Similarly, the protein sequences were constructed with AGAT

agat_sp_extract_sequences.pl --gff data/genomic/refgenome/PO2979_Lyrurus_tetrix_black_grouse.annotation.gff -f \
    data/genomic/refgenome/PO2979_Lyrurus_tetrix_black_grouse.RepeatMasked.fasta -p -o \
    data/genomic/refgenome/lyrurus_tetrix/protein.fa

Then, the database was built (and automatically checked).

java -jar snpEff.jar build -gff3 -v data/genomic/refgenome/lyrurus_tetrix

Once the database is ready, we can run SnpEff to create the annotated vcf file.

java -Xmx8g -jar snpEff.jar ann -stats  \
-no-downstream -no-intergenic -no-intron -no-upstream -no-utr -v \
lyrurus_tetrix data/genomic/intermediate/ltet_snps_filtered.vcf > data/genomic/intermediate/snpef/ltet_ann_snp_output.vcf

2.2.2 Ancestral alleles

SnpEff annotates mutations according to the change from the reference allele to the focal allele. Hence, it assumes that the reference allele is the ‘better’ one and that a mutation that changes the transcription of this reference allele is detrimental. To allow this assumption to be better met, we used the ancestral genome as a reference, instead of the reference genome itself (i.e. we polarized the genome). This ancestral genome is constructed by cactus, and represents the most recent common ancestor between black grouse (L. tetrix) and Lagoplus leucura (white tailed ptarmigan).

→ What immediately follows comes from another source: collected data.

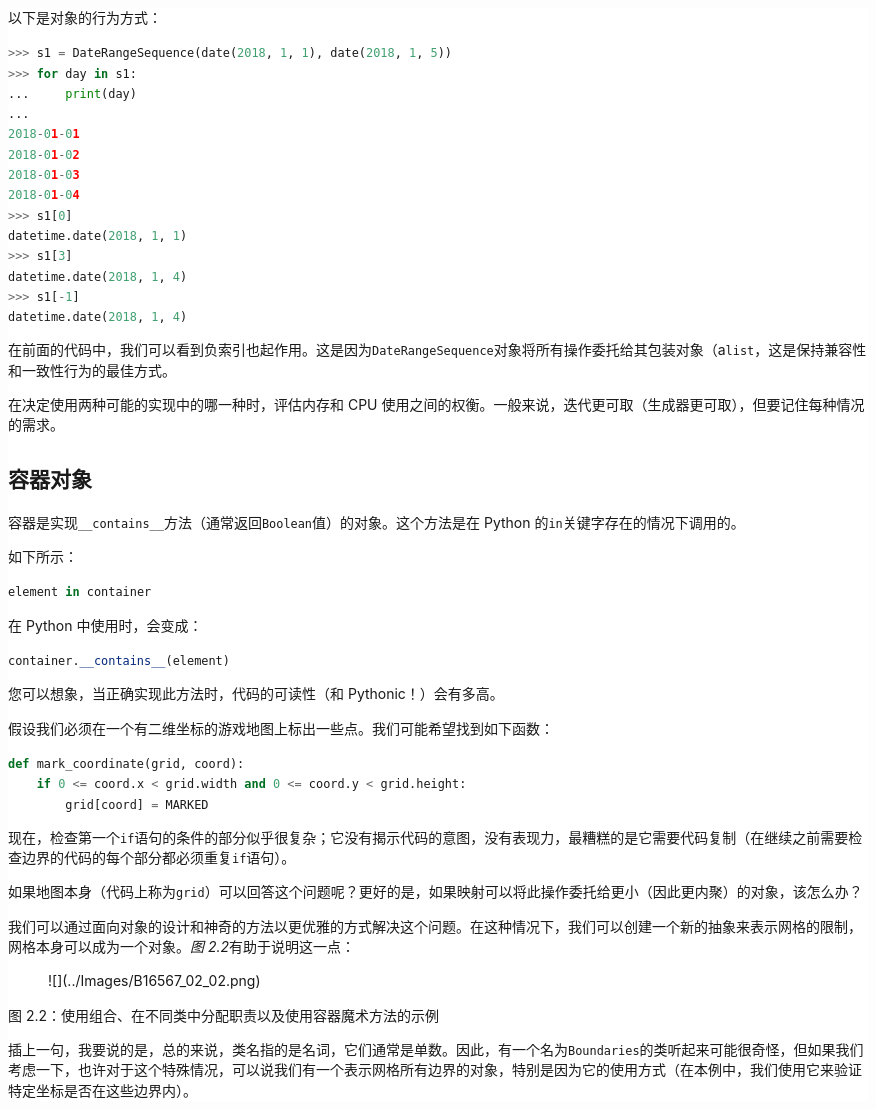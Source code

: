 以下是对象的行为方式：

```py
>>> s1 = DateRangeSequence(date(2018, 1, 1), date(2018, 1, 5))
>>> for day in s1:
...     print(day)
... 
2018-01-01
2018-01-02
2018-01-03
2018-01-04
>>> s1[0]
datetime.date(2018, 1, 1)
>>> s1[3]
datetime.date(2018, 1, 4)
>>> s1[-1]
datetime.date(2018, 1, 4) 
```

在前面的代码中，我们可以看到负索引也起作用。这是因为`DateRangeSequence`对象将所有操作委托给其包装对象（a`list`，这是保持兼容性和一致性行为的最佳方式。

在决定使用两种可能的实现中的哪一种时，评估内存和 CPU 使用之间的权衡。一般来说，迭代更可取（生成器更可取），但要记住每种情况的需求。

## 容器对象

容器是实现`__contains__`方法（通常返回`Boolean`值）的对象。这个方法是在 Python 的`in`关键字存在的情况下调用的。

如下所示：

```py
element in container 
```

在 Python 中使用时，会变成：

```py
container.__contains__(element) 
```

您可以想象，当正确实现此方法时，代码的可读性（和 Pythonic！）会有多高。

假设我们必须在一个有二维坐标的游戏地图上标出一些点。我们可能希望找到如下函数：

```py
def mark_coordinate(grid, coord):
    if 0 <= coord.x < grid.width and 0 <= coord.y < grid.height:
        grid[coord] = MARKED 
```

现在，检查第一个`if`语句的条件的部分似乎很复杂；它没有揭示代码的意图，没有表现力，最糟糕的是它需要代码复制（在继续之前需要检查边界的代码的每个部分都必须重复`if`语句）。

如果地图本身（代码上称为`grid`）可以回答这个问题呢？更好的是，如果映射可以将此操作委托给更小（因此更内聚）的对象，该怎么办？

我们可以通过面向对象的设计和神奇的方法以更优雅的方式解决这个问题。在这种情况下，我们可以创建一个新的抽象来表示网格的限制，网格本身可以成为一个对象。*图 2.2*有助于说明这一点：

<figure class="mediaobject">![](../Images/B16567_02_02.png)</figure>

图 2.2：使用组合、在不同类中分配职责以及使用容器魔术方法的示例

插上一句，我要说的是，总的来说，类名指的是名词，它们通常是单数。因此，有一个名为`Boundaries`的类听起来可能很奇怪，但如果我们考虑一下，也许对于这个特殊情况，可以说我们有一个表示网格所有边界的对象，特别是因为它的使用方式（在本例中，我们使用它来验证特定坐标是否在这些边界内）。
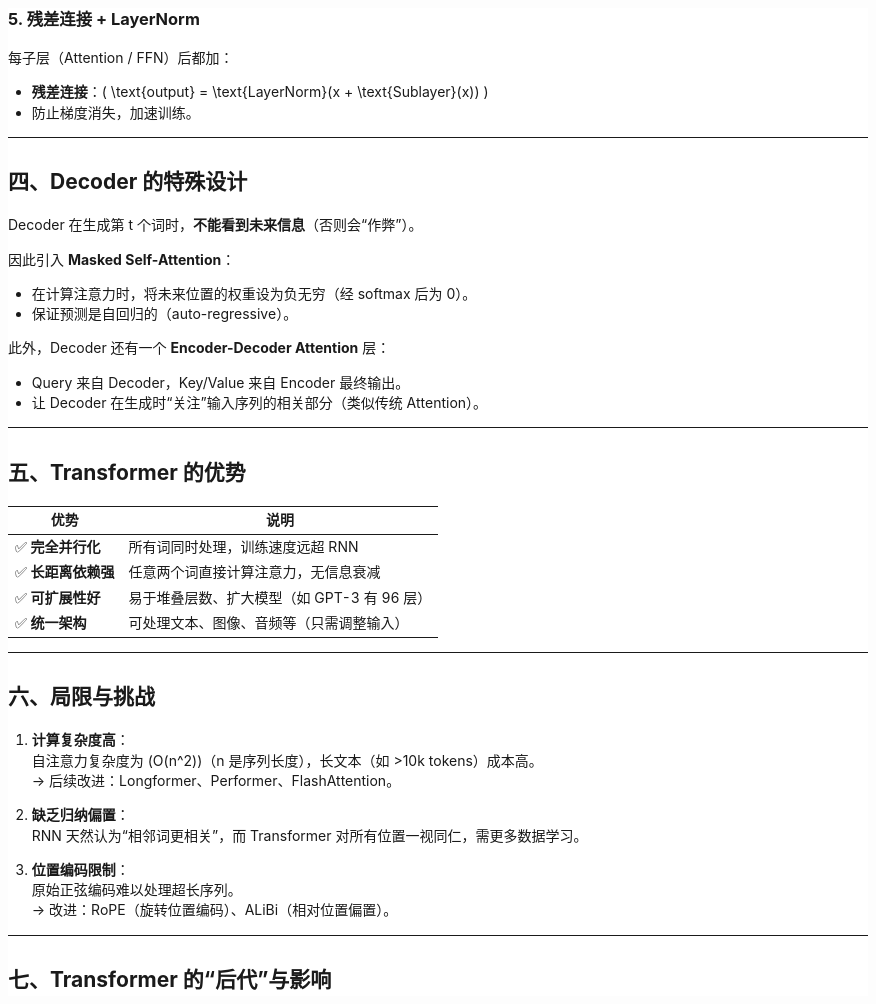 
### 5. **残差连接 + LayerNorm**

每子层（Attention / FFN）后都加：
- **残差连接**：\( \text{output} = \text{LayerNorm}(x + \text{Sublayer}(x)) \)
- 防止梯度消失，加速训练。

---

## 四、Decoder 的特殊设计

Decoder 在生成第 t 个词时，**不能看到未来信息**（否则会“作弊”）。

因此引入 **Masked Self-Attention**：
- 在计算注意力时，将未来位置的权重设为负无穷（经 softmax 后为 0）。
- 保证预测是自回归的（auto-regressive）。

此外，Decoder 还有一个 **Encoder-Decoder Attention** 层：
- Query 来自 Decoder，Key/Value 来自 Encoder 最终输出。
- 让 Decoder 在生成时“关注”输入序列的相关部分（类似传统 Attention）。

---

## 五、Transformer 的优势

| 优势 | 说明 |
|------|------|
| ✅ **完全并行化** | 所有词同时处理，训练速度远超 RNN |
| ✅ **长距离依赖强** | 任意两个词直接计算注意力，无信息衰减 |
| ✅ **可扩展性好** | 易于堆叠层数、扩大模型（如 GPT-3 有 96 层） |
| ✅ **统一架构** | 可处理文本、图像、音频等（只需调整输入） |

---

## 六、局限与挑战

1. **计算复杂度高**：  
   自注意力复杂度为 \(O(n^2)\)（n 是序列长度），长文本（如 >10k tokens）成本高。  
   → 后续改进：Longformer、Performer、FlashAttention。

2. **缺乏归纳偏置**：  
   RNN 天然认为“相邻词更相关”，而 Transformer 对所有位置一视同仁，需更多数据学习。

3. **位置编码限制**：  
   原始正弦编码难以处理超长序列。  
   → 改进：RoPE（旋转位置编码）、ALiBi（相对位置偏置）。

---

## 七、Transformer 的“后代”与影响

This way, any derived allele was assumed to be ‘deleterious’ compared to the ancestral allele, as opposed to a reference-non reference comparison.

2.2.3 Filtering

We then used SnpSift to filter annotated mutations based on the four impact categories: modifier, low, moderate and high impact using the following commands.


## High impact
zcat output/ancestral/ltet_filtered_ann_aa.vcf.gz | java -jar src/SnpSift.jar filter " ( ANN[*].IMPACT = 'HIGH' )" > data/genomic/intermediate/snpef/ltet_ann_aa_snp_output_HIGH.vcf
gzip data/genomic/intermediate/snpef/ltet_ann_aa_snp_output_HIGH.vcf

## Moderate
zcat output/ancestral/ltet_filtered_ann_aa.vcf.gz | java -jar src/SnpSift.jar filter " ( ANN[*].IMPACT = 'MODERATE')" > data/genomic/intermediate/snpef/ltet_ann_aa_snp_output_moderate.vcf
gzip data/genomic/intermediate/snpef/ltet_ann_aa_snp_output_moderate.vcf

## Low
zcat output/ancestral/ltet_filtered_ann_aa.vcf.gz | java -jar src/SnpSift.jar filter " ( ANN[*].IMPACT = 'LOW') " > data/genomic/intermediate/snpef/ltet_ann_aa_snp_output_low.vcf
gzip data/genomic/intermediate/snpef/ltet_ann_aa_snp_output_low.vcf

2.3 Results

We identified 5,341 high impact mutations:

Existing of mostly LoF mutations and gained stop codons (non-mutually exclusive)

The mutations in the ‘high impact’ category were used to calculate individual genomic mutation load estimates.